Beneficiary Designation Explained

How This Crucial Aspect of Estate Planning Works

A good estate plan allows you to understand what happens to your assets when you pass away.

Generally speaking, there are three factors that can impact what happens to your assets at death:

  1. How your asset is owned.
  2. Your estate planning documents.
  3. Whether or not you have designated beneficiaries.

It is not commonly understood that there are certain assets, such as a 401k, with beneficiary distribution rules that can override what is outlined in a Will or Trust.

This means that understanding the totality of various beneficiary designations is crucial to your estate plan functioning as you intend.

If that seems daunting, you’re not wrong.
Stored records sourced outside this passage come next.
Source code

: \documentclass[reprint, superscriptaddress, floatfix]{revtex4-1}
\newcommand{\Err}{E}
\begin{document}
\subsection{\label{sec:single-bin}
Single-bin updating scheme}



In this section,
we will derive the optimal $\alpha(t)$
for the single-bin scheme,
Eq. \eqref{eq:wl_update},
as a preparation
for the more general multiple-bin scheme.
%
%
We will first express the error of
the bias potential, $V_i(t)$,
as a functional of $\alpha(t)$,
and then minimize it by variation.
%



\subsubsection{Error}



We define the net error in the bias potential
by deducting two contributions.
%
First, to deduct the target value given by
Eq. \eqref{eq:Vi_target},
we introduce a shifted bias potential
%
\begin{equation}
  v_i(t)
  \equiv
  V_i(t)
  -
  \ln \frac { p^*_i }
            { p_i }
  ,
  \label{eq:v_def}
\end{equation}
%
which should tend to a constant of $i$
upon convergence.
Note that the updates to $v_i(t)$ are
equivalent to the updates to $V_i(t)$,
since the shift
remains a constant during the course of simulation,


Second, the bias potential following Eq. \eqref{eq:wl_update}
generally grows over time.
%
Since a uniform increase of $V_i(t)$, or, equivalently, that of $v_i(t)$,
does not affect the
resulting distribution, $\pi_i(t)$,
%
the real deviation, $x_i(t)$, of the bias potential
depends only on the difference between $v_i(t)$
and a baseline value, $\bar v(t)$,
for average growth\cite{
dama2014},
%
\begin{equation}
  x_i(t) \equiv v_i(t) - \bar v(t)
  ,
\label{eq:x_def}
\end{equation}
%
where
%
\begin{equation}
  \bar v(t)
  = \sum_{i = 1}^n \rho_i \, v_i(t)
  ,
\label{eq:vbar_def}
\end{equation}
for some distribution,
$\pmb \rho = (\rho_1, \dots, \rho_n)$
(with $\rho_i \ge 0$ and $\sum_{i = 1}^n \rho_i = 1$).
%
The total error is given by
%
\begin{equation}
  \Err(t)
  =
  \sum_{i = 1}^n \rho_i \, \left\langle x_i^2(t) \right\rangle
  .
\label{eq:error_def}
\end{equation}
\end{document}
Trying to consolidate and manage everything that requires beneficiary designation manually can be tricky, especially as your life circumstances change over time. Fortunately, the wealth.com platform makes all of this easier to manage.

More on that in a bit — first we further explain how beneficiary designations function within optimized estate planning.

Beneficiary Designations

Many types of assets allow for a formal “beneficiary designation,” which directs where that asset will go upon your death regardless of the terms of a Will or Trust. Common examples of such assets include retirement accounts and life insurance policies. .

A closely related cousin of the beneficiary designation is a “pay on death” (POD) or “transfer on death” (TOD) designation. The same idea applies: if you pass away, your designation will bypass your Will or your Trust. Some states allow vehicles, personal objects, and real estate to pass through TOD, but the documentation must be carefully prepared to meet the legal requirements. Bank and brokerage accounts, closely-held stock and other securities may also pass by POD or TOD depending on the bank or custodian that maintains the account for you.

Typically, beneficiary designations are made through the institution where the asset is held (a custodian or administrator). Once a beneficiary designation has been made through the institution, it is important to keep track of who you designated as beneficiary for each asset so it aligns with and does not contradict how you want asset distribution to go in your estate planning documents.

Not all assets are eligible to have a designated, POD or TOD beneficiary. For example, there is currently no cryptocurrency exchange or investment platform that will allow you to designate a beneficiary for your crypto assets. It turns out a Will or Trust is one of the best ways to make sure your crypto will go where you want them to at your death.

Type of Ownership

Your assets can be owned in different ways. You can own them jointly with others and the titling carries implications for the designation upon death, or through an entity like a trust or corporation.

Certain ownership types, like “With Right of Survivorship,” “Joint Tenancy” or “Tenancy by the Entirety,” legally indicate that at one of the joint owner’s death, the other surviving joint owner(s) will automatically inherit the asset. In that case, the last survivor takes the entire asset and will be able to pass the asset to their beneficiaries through their Will or Trust. These forms of titling are especially common when you purchase real property with someone else.

The automatic transfer on death processes supersede any beneficiary designation or terms in your Will or Trust.

If you own an asset through an entity or arrangement governed by an agreement, the agreement may specify what your rights and restrictions are upon death. For example, you may own real property through an LLC.

The operating agreement for the LLC may contain provisions restricting your ability to transfer your LLC interests to your own beneficiaries upon your death, or give a right of first refusal to the other LLC members to purchase your interests.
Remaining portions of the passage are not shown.